::: DATA UNDER STUDY
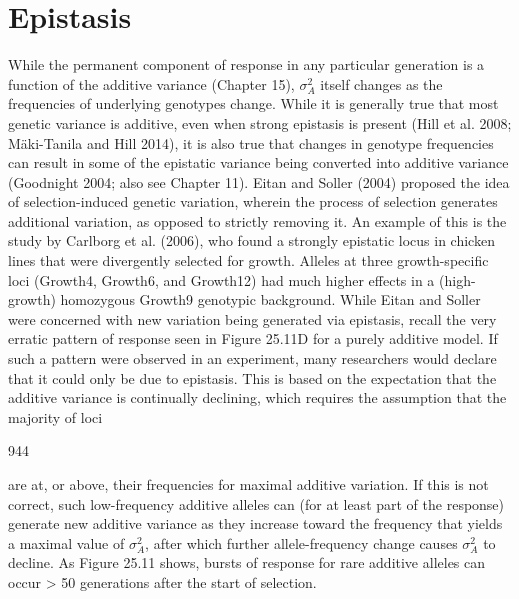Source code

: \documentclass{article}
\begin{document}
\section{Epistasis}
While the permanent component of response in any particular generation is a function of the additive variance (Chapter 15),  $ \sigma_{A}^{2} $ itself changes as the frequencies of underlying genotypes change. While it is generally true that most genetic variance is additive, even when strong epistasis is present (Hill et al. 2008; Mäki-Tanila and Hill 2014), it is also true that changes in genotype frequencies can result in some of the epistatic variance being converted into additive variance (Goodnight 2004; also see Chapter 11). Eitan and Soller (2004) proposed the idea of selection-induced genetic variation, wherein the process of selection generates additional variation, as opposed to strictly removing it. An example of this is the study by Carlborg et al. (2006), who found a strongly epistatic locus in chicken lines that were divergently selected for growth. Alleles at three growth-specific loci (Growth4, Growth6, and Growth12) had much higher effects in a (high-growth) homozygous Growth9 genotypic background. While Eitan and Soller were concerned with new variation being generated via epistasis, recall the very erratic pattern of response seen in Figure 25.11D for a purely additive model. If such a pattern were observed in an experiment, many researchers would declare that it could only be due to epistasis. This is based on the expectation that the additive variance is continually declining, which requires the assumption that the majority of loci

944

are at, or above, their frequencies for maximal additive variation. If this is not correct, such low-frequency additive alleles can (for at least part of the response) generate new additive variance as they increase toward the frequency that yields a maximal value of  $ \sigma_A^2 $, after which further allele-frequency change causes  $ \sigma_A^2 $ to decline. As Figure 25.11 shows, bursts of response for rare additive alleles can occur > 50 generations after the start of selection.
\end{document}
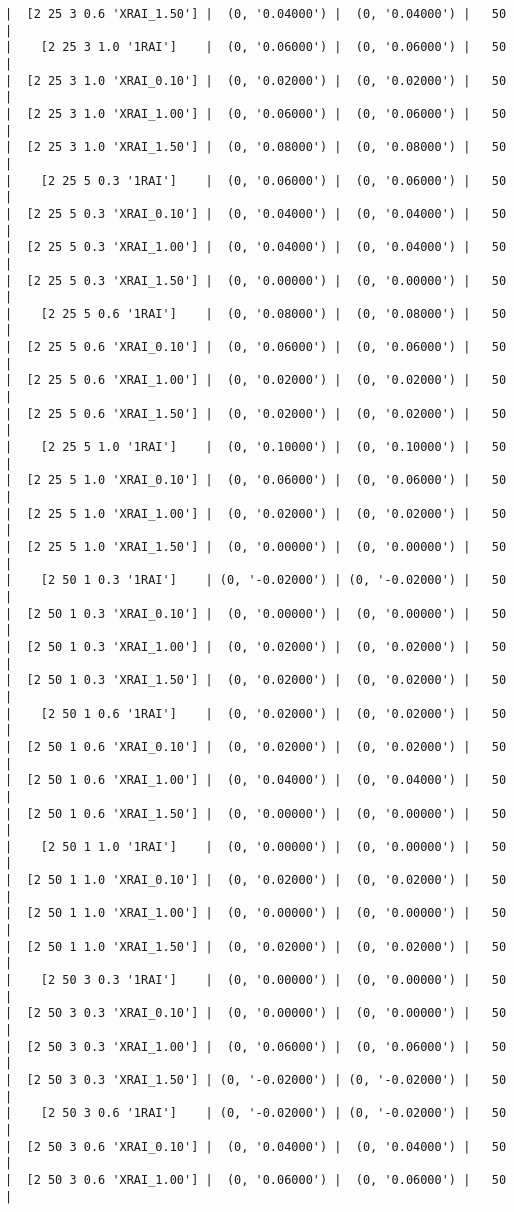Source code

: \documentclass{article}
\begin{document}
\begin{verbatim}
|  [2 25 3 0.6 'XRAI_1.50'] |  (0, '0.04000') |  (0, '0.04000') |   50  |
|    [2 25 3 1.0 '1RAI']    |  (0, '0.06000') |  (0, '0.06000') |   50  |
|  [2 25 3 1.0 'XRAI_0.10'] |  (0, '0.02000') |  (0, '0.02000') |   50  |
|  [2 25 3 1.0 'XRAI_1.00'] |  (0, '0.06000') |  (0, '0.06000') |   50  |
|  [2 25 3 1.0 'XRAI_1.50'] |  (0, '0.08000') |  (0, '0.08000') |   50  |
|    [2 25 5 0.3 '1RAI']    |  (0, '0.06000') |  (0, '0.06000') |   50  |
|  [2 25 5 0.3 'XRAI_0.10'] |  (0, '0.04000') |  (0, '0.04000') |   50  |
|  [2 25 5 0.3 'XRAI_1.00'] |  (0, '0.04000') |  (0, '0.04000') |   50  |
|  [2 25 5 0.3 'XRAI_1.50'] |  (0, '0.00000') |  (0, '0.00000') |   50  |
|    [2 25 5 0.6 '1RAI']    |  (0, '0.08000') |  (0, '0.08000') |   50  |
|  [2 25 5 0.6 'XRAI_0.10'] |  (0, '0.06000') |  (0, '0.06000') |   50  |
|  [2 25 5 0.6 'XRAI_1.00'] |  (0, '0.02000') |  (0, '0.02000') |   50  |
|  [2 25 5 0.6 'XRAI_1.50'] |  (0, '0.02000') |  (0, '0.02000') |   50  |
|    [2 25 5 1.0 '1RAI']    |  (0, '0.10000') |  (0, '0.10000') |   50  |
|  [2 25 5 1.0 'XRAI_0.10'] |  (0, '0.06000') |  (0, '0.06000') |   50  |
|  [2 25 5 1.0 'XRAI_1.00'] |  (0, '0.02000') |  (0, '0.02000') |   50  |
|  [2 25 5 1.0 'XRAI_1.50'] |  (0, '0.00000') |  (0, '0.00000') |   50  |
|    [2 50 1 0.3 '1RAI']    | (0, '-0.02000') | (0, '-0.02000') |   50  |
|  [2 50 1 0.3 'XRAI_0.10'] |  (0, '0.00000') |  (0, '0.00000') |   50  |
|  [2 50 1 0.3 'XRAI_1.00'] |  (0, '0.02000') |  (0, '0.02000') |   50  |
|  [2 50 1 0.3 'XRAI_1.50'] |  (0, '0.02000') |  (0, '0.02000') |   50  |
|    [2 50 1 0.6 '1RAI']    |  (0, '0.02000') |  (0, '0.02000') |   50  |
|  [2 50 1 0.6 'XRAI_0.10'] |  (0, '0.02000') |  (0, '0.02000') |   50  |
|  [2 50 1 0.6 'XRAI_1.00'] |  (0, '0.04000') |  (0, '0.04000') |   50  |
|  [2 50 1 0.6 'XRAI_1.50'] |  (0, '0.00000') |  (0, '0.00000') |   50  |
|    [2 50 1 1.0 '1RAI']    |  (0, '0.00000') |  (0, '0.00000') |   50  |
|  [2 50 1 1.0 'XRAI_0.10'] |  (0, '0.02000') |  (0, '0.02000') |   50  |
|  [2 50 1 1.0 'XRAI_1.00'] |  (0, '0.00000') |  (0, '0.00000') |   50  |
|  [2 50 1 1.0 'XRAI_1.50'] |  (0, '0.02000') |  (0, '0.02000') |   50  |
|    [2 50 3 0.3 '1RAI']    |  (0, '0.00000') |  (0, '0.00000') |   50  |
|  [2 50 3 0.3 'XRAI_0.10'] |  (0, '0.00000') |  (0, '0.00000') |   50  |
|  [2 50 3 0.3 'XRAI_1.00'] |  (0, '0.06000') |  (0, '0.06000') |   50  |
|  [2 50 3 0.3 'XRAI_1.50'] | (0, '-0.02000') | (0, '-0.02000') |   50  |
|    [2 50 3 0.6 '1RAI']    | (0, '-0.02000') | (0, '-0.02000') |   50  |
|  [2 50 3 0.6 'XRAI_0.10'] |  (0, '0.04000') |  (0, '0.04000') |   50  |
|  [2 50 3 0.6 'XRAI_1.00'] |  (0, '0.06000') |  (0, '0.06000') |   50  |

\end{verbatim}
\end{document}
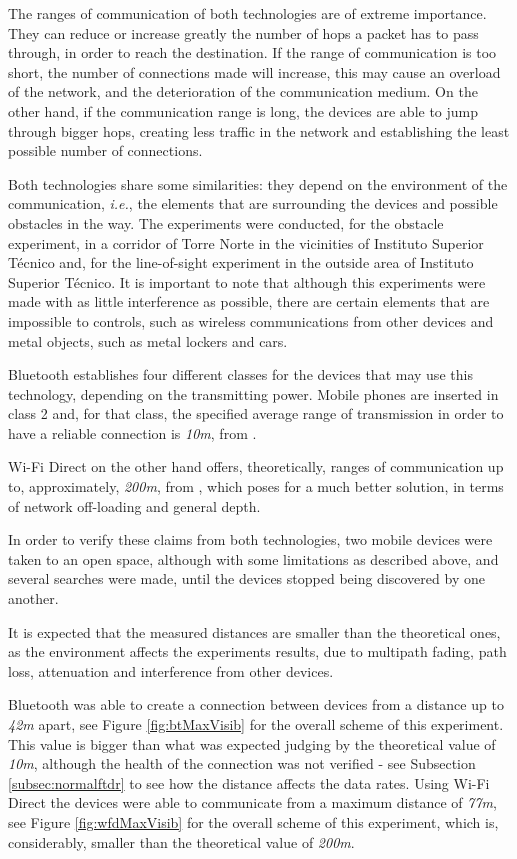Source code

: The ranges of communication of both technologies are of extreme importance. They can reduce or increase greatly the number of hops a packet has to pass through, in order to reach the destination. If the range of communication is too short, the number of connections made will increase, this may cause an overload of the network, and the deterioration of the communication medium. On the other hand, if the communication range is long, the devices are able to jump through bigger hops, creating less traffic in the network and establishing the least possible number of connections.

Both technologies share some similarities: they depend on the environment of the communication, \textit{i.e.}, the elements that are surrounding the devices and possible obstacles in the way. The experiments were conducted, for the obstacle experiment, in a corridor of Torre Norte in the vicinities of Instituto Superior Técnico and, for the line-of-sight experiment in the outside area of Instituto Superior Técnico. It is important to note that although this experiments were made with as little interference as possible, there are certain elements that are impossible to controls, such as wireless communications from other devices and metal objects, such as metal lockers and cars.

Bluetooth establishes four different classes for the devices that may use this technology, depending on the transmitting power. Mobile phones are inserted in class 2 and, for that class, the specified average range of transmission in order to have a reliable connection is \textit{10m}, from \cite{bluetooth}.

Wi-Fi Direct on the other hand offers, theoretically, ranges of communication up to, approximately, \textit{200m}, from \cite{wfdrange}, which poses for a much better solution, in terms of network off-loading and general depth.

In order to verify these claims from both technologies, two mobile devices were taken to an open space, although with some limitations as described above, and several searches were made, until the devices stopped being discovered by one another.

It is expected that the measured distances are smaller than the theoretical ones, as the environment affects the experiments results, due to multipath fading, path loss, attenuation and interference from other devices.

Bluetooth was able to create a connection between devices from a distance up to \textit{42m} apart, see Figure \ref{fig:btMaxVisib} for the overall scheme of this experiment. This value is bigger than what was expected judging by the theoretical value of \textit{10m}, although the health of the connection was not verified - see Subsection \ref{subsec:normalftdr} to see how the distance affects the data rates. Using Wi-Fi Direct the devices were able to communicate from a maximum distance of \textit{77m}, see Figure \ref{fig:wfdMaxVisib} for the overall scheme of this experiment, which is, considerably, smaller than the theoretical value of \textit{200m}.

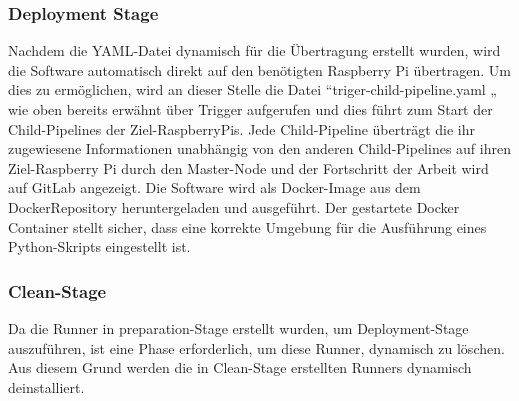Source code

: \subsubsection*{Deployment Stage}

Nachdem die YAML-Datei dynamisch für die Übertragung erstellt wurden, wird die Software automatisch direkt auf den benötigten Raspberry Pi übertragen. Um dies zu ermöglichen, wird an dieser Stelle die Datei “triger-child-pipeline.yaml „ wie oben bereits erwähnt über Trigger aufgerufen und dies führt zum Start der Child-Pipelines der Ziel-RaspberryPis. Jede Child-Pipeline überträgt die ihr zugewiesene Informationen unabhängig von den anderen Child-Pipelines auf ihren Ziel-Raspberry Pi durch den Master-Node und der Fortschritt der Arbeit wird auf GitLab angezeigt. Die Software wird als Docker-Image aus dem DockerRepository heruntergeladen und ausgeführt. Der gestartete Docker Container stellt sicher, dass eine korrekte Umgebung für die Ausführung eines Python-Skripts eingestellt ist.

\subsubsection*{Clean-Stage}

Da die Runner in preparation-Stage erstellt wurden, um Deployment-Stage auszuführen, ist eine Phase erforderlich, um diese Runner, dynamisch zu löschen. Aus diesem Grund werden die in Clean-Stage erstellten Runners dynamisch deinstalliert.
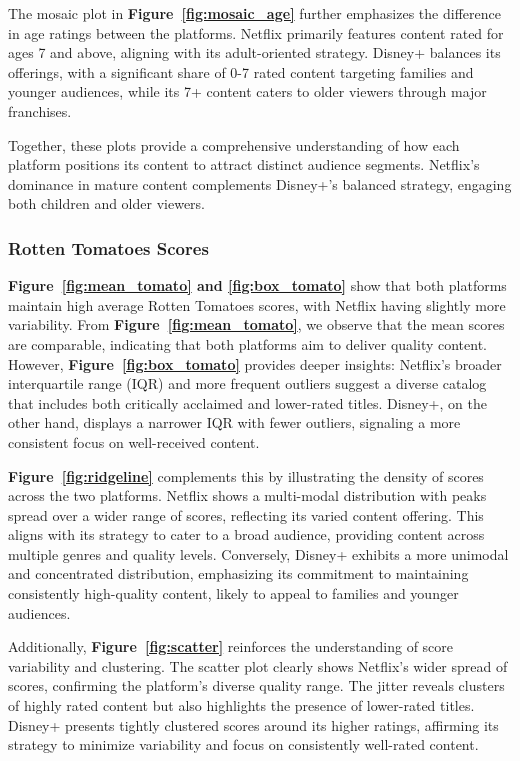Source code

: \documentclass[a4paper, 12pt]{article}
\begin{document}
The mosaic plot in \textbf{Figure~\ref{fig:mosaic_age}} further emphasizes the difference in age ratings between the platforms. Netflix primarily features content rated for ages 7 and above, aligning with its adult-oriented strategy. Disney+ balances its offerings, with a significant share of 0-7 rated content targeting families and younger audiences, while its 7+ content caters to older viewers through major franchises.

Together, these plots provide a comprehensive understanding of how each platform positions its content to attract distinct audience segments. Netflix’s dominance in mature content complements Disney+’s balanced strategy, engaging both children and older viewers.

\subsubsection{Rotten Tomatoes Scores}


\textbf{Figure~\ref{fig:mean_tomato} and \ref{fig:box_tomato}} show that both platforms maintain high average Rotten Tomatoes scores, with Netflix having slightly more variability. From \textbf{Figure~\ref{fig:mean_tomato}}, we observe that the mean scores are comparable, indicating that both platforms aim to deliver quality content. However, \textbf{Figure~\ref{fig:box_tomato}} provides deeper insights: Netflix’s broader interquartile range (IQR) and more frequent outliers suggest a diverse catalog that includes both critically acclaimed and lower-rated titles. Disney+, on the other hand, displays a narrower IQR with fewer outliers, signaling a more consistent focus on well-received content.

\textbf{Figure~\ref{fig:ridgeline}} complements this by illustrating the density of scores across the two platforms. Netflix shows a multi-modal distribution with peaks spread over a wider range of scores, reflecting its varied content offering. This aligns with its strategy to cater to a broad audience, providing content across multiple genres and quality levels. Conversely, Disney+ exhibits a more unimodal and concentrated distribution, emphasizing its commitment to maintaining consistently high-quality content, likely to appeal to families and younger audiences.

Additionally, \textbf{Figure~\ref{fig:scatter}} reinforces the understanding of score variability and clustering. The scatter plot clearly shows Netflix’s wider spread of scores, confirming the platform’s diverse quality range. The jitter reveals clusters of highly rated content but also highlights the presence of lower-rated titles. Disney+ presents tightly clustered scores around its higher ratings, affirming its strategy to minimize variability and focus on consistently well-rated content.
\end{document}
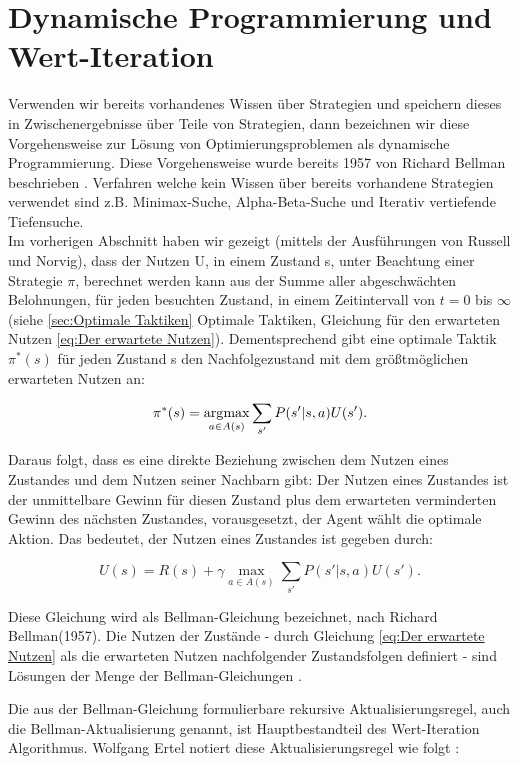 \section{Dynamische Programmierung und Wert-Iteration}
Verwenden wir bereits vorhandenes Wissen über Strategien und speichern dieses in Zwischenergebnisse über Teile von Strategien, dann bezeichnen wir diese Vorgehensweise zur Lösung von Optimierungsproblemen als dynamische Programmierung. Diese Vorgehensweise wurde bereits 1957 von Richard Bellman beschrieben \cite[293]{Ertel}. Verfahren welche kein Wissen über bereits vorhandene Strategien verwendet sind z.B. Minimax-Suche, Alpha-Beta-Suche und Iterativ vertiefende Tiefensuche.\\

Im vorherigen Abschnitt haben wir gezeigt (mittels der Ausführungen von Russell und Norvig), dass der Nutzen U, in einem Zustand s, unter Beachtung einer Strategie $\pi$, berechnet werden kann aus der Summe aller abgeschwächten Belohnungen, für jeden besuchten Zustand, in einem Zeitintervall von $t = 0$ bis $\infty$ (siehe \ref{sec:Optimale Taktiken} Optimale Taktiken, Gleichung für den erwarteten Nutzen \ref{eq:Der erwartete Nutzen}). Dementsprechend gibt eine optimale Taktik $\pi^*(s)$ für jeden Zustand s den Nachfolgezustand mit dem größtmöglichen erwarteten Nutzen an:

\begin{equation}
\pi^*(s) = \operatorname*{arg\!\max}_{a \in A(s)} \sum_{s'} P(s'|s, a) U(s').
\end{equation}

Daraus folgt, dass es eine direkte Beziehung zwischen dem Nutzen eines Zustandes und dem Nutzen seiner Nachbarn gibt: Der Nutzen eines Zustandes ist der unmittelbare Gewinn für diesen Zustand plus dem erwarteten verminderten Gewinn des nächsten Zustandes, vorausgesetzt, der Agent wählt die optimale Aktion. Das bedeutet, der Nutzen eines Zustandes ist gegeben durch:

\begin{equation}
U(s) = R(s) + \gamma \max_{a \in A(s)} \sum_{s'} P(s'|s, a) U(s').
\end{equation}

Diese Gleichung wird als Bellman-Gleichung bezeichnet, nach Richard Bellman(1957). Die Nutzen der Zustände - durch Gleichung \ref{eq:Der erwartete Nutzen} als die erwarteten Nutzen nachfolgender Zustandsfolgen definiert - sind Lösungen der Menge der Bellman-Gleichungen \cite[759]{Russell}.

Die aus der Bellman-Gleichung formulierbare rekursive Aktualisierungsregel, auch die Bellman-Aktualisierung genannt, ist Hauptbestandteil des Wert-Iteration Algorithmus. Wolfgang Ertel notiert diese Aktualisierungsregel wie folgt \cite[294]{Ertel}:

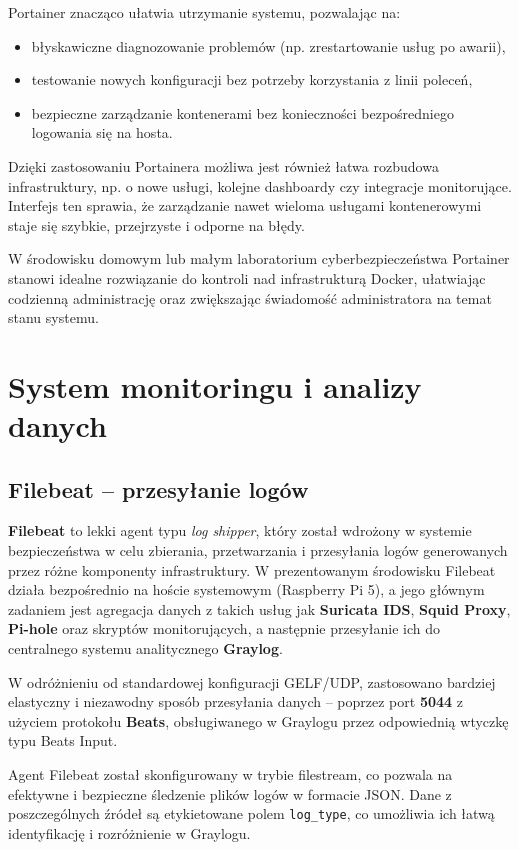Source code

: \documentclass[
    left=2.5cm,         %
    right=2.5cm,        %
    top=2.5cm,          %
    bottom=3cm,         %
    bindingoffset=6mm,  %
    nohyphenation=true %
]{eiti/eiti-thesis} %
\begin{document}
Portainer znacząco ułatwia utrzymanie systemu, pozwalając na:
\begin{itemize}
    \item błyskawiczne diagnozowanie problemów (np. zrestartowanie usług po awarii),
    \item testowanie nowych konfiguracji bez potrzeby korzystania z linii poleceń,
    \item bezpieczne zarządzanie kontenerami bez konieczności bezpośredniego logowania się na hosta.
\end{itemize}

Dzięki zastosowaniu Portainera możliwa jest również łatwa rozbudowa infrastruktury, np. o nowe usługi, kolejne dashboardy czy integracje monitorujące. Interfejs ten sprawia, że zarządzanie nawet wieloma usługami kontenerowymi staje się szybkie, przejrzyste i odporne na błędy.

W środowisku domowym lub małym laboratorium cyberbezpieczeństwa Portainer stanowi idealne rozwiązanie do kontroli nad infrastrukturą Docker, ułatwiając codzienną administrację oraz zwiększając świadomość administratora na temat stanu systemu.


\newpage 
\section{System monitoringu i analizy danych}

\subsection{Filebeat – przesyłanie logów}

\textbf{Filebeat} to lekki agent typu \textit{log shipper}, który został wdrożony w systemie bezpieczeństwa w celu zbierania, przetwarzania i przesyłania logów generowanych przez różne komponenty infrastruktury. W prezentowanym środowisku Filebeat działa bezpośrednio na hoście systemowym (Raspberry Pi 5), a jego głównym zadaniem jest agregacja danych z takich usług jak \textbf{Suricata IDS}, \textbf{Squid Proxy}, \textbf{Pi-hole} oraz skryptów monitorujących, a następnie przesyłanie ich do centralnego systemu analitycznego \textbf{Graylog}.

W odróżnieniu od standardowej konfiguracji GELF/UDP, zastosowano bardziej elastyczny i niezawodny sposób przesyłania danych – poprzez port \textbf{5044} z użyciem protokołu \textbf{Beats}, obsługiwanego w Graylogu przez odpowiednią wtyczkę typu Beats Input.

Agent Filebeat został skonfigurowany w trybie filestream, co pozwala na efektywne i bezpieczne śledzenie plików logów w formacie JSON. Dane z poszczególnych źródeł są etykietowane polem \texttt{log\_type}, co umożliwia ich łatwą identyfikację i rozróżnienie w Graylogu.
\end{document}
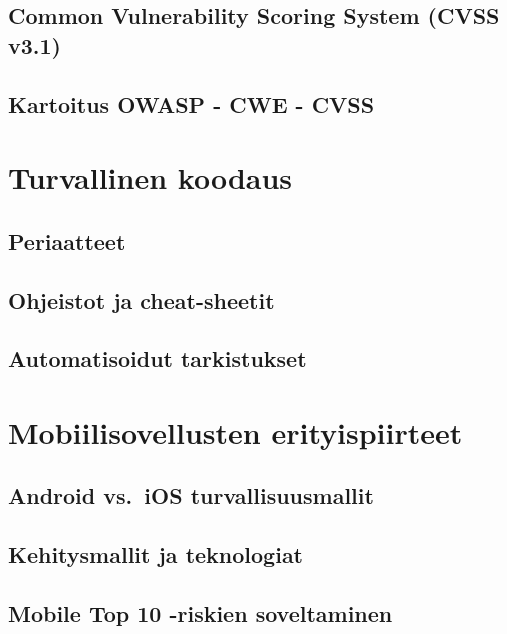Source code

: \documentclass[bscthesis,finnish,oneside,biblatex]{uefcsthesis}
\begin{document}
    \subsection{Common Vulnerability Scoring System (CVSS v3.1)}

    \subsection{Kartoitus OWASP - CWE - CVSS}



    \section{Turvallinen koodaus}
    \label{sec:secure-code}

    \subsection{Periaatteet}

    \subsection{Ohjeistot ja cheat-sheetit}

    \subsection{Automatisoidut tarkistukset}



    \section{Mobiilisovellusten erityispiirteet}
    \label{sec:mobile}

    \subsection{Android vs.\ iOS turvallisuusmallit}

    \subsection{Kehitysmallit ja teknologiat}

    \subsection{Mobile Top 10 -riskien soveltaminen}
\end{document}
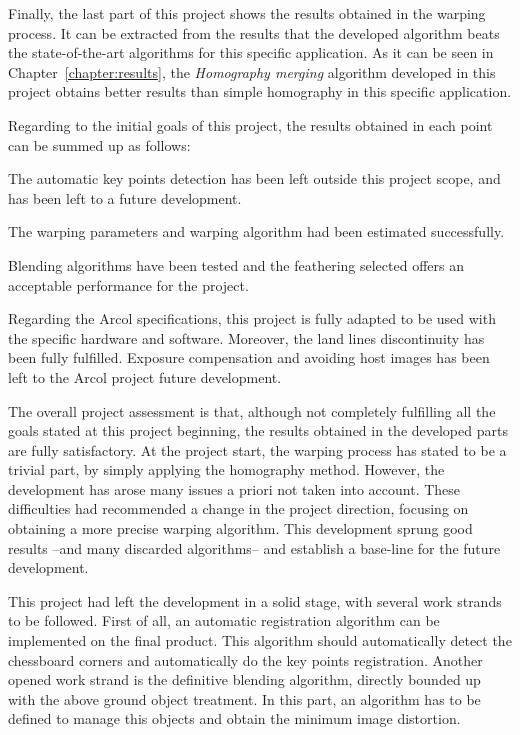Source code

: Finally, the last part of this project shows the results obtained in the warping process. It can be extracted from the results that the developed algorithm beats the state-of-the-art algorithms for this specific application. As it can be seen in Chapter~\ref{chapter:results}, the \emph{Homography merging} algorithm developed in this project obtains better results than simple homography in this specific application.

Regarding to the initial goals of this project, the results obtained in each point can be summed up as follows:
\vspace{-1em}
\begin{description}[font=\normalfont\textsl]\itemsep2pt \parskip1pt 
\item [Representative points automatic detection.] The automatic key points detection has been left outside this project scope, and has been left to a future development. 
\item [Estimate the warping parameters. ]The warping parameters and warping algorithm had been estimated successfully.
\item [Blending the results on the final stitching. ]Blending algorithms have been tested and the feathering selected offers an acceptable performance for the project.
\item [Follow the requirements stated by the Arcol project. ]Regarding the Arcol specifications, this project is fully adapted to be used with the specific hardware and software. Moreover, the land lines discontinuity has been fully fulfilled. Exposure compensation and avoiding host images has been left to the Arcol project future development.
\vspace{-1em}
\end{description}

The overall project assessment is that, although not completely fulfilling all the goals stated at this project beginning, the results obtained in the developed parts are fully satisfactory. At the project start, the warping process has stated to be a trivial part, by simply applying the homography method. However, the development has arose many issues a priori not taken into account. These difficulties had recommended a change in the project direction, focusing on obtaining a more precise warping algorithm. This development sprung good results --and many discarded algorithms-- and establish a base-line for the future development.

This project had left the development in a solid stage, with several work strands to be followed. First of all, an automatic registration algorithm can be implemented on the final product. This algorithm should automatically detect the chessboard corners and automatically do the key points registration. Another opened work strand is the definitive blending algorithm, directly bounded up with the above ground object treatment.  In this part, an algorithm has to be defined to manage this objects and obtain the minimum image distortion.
::::::
The string "przesyłania" may appear in the entries. Say how many lines contain it, as a bare number.

## RESULT
2